LABUAN BAJO – Konsep pariwisata berkelanjutan berbasis budaya kini semakin menjadi sorotan dalam pengembangan destinasi di wilayah timur Indonesia. Salah satu contoh konkret hadir dari Desa Wisata Golo Loni, Kecamatan Rana Mese, Kabupaten Manggarai Timur, Nusa Tenggara Timur (NTT), yang dinilai mampu menjadi inspirasi pembangunan pariwisata yang tidak hanya mengejar nilai ekonomi, tetapi juga menjaga kelestarian budaya lokal dan lingkungan alam.
Pelaksana Tugas (Plt) Direktur Utama Badan Pelaksana Otorita Labuan Bajo Flores (BPOLBF), Frans Teguh, mengapresiasi keterlibatan aktif masyarakat Golo Loni dalam mengembangkan pariwisata secara terpadu. Hal ini diungkapkan dalam keterangan resmi usai kunjungan BPOLBF ke desa tersebut pada Kamis (12/6/25). “Kekayaan alam dan budaya yang khas merupakan contoh nyata bagaimana peran aktif masyarakat dalam mewujudkan pariwisata berkelanjutan melalui pengalaman terpadu yang mencakup petualangan alam, budaya lokal, dan agrowisata, serta interaksi langsung dengan kehidupan tradisional,” kata Frans Teguh.
Menurutnya, keberhasilan Golo Loni menunjukkan bahwa pariwisata bukan sekadar industri, melainkan sarana untuk memperkuat identitas, memberdayakan komunitas, dan membangun ekonomi lokal yang berkeadilan.
Desa Golo Loni sendiri telah mengalami perkembangan signifikan dalam beberapa tahun terakhir. Upaya kolektif warga dan pemerintah desa dalam merancang konsep pariwisata yang bertumpu pada potensi lokal membawa Golo Loni masuk dalam 500 besar Anugerah Desa Wisata Indonesia (ADWI) 2024.

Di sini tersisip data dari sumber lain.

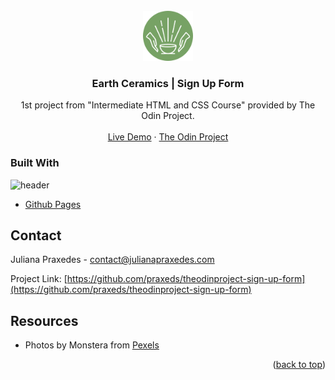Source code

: <div id="top"></div>
<!-- PROJECT LOGO -->
<br />
<div align="center">
  <a href="https://github.com/othneildrew/Best-README-Template">
    <img src="assets\images\favicon.png" alt="Logo" width="80" height="80">
  </a>

  <h3 align="center">Earth Ceramics | Sign Up Form</h3>

  <p align="center">
    1st project from "Intermediate HTML and CSS Course" provided by The Odin Project.
    <br />
    <br />
    <a href="https://praxeds.github.io/theodinproject-sign-up-form">Live Demo</a>
    ·
    <a href="https://www.theodinproject.com/">The Odin Project</a>
  </p>
</div>


### Built With

![header](assets/images/header.gif)

* [Github Pages](https://pages.github.com/)



<!-- CONTACT -->
## Contact

Juliana Praxedes - contact@julianapraxedes.com

Project Link: [https://github.com/praxeds/theodinproject-sign-up-form](https://github.com/praxeds/theodinproject-sign-up-form)



<!-- Resources -->
## Resources

* Photos by Monstera from [Pexels](https://www.pexels.com/)

<p align="right">(<a href="#top">back to top</a>)</p>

Berbagai inovasi yang dihadirkan—mulai dari pengelolaan ekowisata, pelestarian budaya lokal, hingga peningkatan kualitas layanan wisata—mendukung posisi Golo Loni sebagai destinasi unggulan Manggarai Timur. Tidak hanya memperkaya pengalaman wisatawan, pendekatan ini juga mendorong pelestarian nilai-nilai autentik dan memperkuat pemahaman terhadap kearifan lokal. “Sebuah pencapaian yang membanggakan sekaligus menjadi pengakuan atas komitmen desa dalam mengembangkan sektor pariwisata berbasis lokal,” tambah Frans.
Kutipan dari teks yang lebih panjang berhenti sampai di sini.